Search code examples
pythonnumpymatrixsparse-matrix

Memory-efficient sparse symmetric matrix calculations


I have to perform a large number of such calculations:

X.dot(Y).dot(Xt)

X = 1 x n matrix

Y = symmetric n x n matrix, each element one of 5 values (e.g. 0, 0.25, 0.5, 0.75, 1)

Xt = n x 1 matrix, transpose of X, i.e. X[np.newaxis].T

X and Y are dense. The problem I have is for large n, I cannot store and use matrix Y due to memory issues. I am limited to using one machine, so distributed calculations are not an option.

It occurred to me that Y has 2 features which theoretically can reduce the amount of memory required to store Y:

  1. Elements of Y are covered by a small list of values.
  2. Y is symmetric.

How can I implement this in practice? I have looked up storage of symmetric matrices, but as far as I am aware all numpy matrix multiplications require "unpacking" the symmetry to produce a regular n x n matrix.

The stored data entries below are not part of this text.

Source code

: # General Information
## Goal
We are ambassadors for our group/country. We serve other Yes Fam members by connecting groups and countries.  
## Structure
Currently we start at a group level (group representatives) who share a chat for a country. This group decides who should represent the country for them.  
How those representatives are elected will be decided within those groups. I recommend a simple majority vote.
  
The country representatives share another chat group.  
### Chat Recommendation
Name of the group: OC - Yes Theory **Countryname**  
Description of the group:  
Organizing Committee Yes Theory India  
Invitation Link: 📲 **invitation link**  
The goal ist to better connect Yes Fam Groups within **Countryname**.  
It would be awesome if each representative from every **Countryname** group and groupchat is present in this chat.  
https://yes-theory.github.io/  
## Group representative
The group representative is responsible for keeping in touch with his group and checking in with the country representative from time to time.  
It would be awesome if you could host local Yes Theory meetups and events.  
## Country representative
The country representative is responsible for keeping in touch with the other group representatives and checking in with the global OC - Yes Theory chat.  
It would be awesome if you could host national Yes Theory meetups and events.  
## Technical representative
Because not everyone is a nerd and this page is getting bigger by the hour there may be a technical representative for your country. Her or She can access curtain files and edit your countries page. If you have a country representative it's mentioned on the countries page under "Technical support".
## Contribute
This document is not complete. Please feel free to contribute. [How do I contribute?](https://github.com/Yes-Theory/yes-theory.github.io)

I understand numpy is designed for in-memory calculations, so I'm open to alternative python-based solutions not reliant on numpy. I'm also open to sacrificing speed for memory-efficiency.


Solution

  • UPDATE: I found using a format that crams 3 matrix elements into one byte is actually quite fast. In the example below the speed penalty is less than 2x compared to direct multiplication using @ while the space saving is more than 20x.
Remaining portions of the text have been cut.